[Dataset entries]
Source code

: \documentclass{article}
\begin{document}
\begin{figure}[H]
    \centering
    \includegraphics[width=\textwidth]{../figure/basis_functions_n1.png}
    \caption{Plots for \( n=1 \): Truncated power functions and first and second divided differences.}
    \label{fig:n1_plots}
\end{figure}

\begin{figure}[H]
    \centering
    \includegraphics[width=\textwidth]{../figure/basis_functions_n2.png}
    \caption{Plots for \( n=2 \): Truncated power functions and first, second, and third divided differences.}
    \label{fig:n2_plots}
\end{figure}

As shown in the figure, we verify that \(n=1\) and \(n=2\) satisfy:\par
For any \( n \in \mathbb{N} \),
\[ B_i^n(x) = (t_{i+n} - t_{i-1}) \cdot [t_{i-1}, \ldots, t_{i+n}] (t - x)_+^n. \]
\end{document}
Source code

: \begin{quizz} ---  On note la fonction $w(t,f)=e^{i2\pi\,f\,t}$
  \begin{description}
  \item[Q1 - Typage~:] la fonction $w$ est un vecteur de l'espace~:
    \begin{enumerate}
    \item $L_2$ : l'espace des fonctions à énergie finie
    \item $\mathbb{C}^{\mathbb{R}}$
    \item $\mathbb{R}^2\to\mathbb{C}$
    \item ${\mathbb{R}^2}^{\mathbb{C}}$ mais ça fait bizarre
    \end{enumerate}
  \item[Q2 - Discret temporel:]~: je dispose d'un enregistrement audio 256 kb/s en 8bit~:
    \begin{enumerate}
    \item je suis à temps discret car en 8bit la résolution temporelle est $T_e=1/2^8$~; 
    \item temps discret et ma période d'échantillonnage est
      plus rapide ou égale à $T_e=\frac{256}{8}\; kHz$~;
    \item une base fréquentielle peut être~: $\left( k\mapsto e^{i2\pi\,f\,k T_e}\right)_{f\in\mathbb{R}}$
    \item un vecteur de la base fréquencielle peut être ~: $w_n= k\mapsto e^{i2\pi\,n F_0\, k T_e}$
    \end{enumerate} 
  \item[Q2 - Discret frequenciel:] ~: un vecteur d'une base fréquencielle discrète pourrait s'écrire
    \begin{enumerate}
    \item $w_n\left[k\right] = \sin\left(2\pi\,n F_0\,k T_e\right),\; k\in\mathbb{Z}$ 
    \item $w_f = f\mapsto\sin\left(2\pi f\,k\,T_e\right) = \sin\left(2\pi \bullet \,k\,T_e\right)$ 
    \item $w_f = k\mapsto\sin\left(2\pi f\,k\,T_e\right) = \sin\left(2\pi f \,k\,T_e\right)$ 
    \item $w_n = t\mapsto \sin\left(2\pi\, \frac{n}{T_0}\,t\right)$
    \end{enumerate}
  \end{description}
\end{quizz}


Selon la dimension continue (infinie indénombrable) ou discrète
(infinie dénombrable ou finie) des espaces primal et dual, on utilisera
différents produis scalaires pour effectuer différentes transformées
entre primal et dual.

— Your assignment —
Copy every line of the records, leaving nothing out.

— Expected answer —
Source code

: \documentclass{article}
\begin{document}
\begin{figure}[H]
    \centering
    \includegraphics[width=\textwidth]{../figure/basis_functions_n1.png}
    \caption{Plots for \( n=1 \): Truncated power functions and first and second divided differences.}
    \label{fig:n1_plots}
\end{figure}

\begin{figure}[H]
    \centering
    \includegraphics[width=\textwidth]{../figure/basis_functions_n2.png}
    \caption{Plots for \( n=2 \): Truncated power functions and first, second, and third divided differences.}
    \label{fig:n2_plots}
\end{figure}

As shown in the figure, we verify that \(n=1\) and \(n=2\) satisfy:\par
For any \( n \in \mathbb{N} \),
\[ B_i^n(x) = (t_{i+n} - t_{i-1}) \cdot [t_{i-1}, \ldots, t_{i+n}] (t - x)_+^n. \]
\end{document}
Source code

: \begin{quizz} ---  On note la fonction $w(t,f)=e^{i2\pi\,f\,t}$
  \begin{description}
  \item[Q1 - Typage~:] la fonction $w$ est un vecteur de l'espace~:
    \begin{enumerate}
    \item $L_2$ : l'espace des fonctions à énergie finie
    \item $\mathbb{C}^{\mathbb{R}}$
    \item $\mathbb{R}^2\to\mathbb{C}$
    \item ${\mathbb{R}^2}^{\mathbb{C}}$ mais ça fait bizarre
    \end{enumerate}
  \item[Q2 - Discret temporel:]~: je dispose d'un enregistrement audio 256 kb/s en 8bit~:
    \begin{enumerate}
    \item je suis à temps discret car en 8bit la résolution temporelle est $T_e=1/2^8$~; 
    \item temps discret et ma période d'échantillonnage est
      plus rapide ou égale à $T_e=\frac{256}{8}\; kHz$~;
    \item une base fréquentielle peut être~: $\left( k\mapsto e^{i2\pi\,f\,k T_e}\right)_{f\in\mathbb{R}}$
    \item un vecteur de la base fréquencielle peut être ~: $w_n= k\mapsto e^{i2\pi\,n F_0\, k T_e}$
    \end{enumerate} 
  \item[Q2 - Discret frequenciel:] ~: un vecteur d'une base fréquencielle discrète pourrait s'écrire
    \begin{enumerate}
    \item $w_n\left[k\right] = \sin\left(2\pi\,n F_0\,k T_e\right),\; k\in\mathbb{Z}$ 
    \item $w_f = f\mapsto\sin\left(2\pi f\,k\,T_e\right) = \sin\left(2\pi \bullet \,k\,T_e\right)$ 
    \item $w_f = k\mapsto\sin\left(2\pi f\,k\,T_e\right) = \sin\left(2\pi f \,k\,T_e\right)$ 
    \item $w_n = t\mapsto \sin\left(2\pi\, \frac{n}{T_0}\,t\right)$
    \end{enumerate}
  \end{description}
\end{quizz}


Selon la dimension continue (infinie indénombrable) ou discrète
(infinie dénombrable ou finie) des espaces primal et dual, on utilisera
différents produis scalaires pour effectuer différentes transformées
entre primal et dual.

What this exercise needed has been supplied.